Emeril was 23 when he took over as executive chef at Commander’s. E.J. bested that by three years at his father’s establishment. E.J. Lagasse is 20 going on 50 and one of the most impressive young men I have met— chef, or not.
Last week my family and I dined at Emeril’s 2.0. From the preparation, presentation, professionalism, and obvious skill level across the board, to the china, glassware, and silver paired with every course, Emeril’s 2023 is in altogether different league. In a city known for fine dining, but typically on a more relaxed level, this is New York and Paris-level fine dining excellence. I have toured the kitchens at The French Laundry and Per Se as well as several other Michelin three-star establishments and the facilities the father and son team of Emeril and E.J. have built— in a glassed-in fully visible kitchen from every spot in the dining room— rivals any I have seen.
Most of the former front-of-the-house veterans appear to be back, but the kitchen payroll seems to have doubled from the 1.0 version of the restaurant. The dining room is smaller and has fewer tables. According to E.J. they have gone from 400+ covers a night to 54. The economics of that change— from a business and financial standpoint— would be enough to make most restaurateurs overly anxious. But one can tell that the entire team at Emeril’s has bought into the father and son’s vision and mission. I have always believed that success follows passion, and there is enough passion in that building to fuel a couple of restaurants.
The menu is next-level and the service— from the initial tour of the kitchen to survey the evening’s ingredients that are to be used over the course of your meal to the tableside cheese cart— is polished and professional. Emeril’s is, in this columnist’s opinion, the best fine dining restaurant in the city, and possibly the entire South.
The current buzz is that New Orleans might be the next city covered by Michelin (way overdue). If that’s the case, I couldn’t imagine the newly reimagined Emeril’s being anything less than a two-star establishment.
My son, who is now in his second year of culinary school in upstate New York, is set to start his externship at Emerils in a few weeks. It will be nice to have him closer to home, though— as his career path goes— it will be even better to have him work in an environment where the son has an opportunity to surpass the father, which has been my dream for him since he first started discussing a future career in the restaurant business in his early teens.

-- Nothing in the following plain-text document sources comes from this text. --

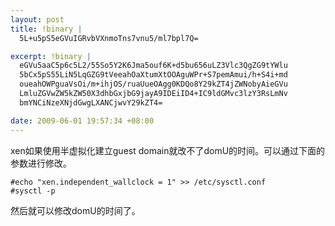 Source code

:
 ```yaml
--- 
layout: post
title: !binary |
  5L+u5pS5eGVuIGRvbVXnmoTns7vnu5/ml7bpl7Q=

excerpt: !binary |
  eGVu5aaC5p6c5L2/55So5Y2K6Jma5ouf6K+d5bu656uLZ3Vlc3QgZG9tYWlu
  5bCx5pS55LiN5LqGZG9tVeeahOaXtumXtOOAguWPr+S7pemAmui/h+S4i+md
  oueahOWPguaVsOi/m+ihjOS/ruaUueOAgg0KDQo8Y29kZT4jZWNobyAieGVu
  LmluZGVwZW5kZW50X3dhbGxjbG9jayA9IDEiID4+IC9ldGMvc3lzY3RsLmNv
  bmYNCiNzeXNjdGwgLXANCjwvY29kZT4=

date: 2009-06-01 19:57:34 +08:00
---
```

xen如果使用半虚拟化建立guest domain就改不了domU的时间。可以通过下面的参数进行修改。

<code>#echo "xen.independent_wallclock = 1" >> /etc/sysctl.conf
#sysctl -p
</code>

然后就可以修改domU的时间了。

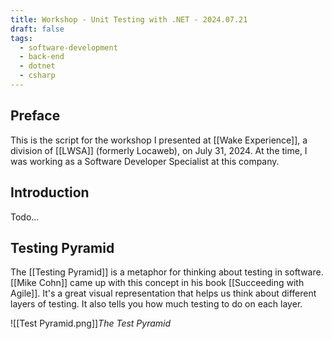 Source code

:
 ```yaml
---
title: Workshop - Unit Testing with .NET - 2024.07.21
draft: false
tags:
  - software-development
  - back-end
  - dotnet
  - csharp
---
```

## Preface

This is the script for the workshop I presented at [[Wake Experience]], a division of [[LWSA]] (formerly Locaweb), on July 31, 2024. At the time, I was working as a Software Developer Specialist at this company.

## Introduction

Todo...

## Testing Pyramid

The [[Testing Pyramid]] is a metaphor for thinking about testing in software. [[Mike Cohn]] came up with this concept in his book [[Succeeding with Agile]]. It's a great visual representation that helps us think about different layers of testing. It also tells you how much testing to do on each layer.

![[Test Pyramid.png]]_The Test Pyramid_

Greatness must begin somewhere. That initial Beatles performance was probably a little rough around the edges. Mantle went 1-for-4 with an RBI and a run scored— an average day. Montana had a mediocre outing in his first start going 13 of 23 for 96 yards and a touchdown. E.J. Lagasse has hit a grand slam on his first at bat with the newly reimagined Emeril’s.
I’m not sure if we’re witnessing “future” greatness at all. It seems the greatness has already landed.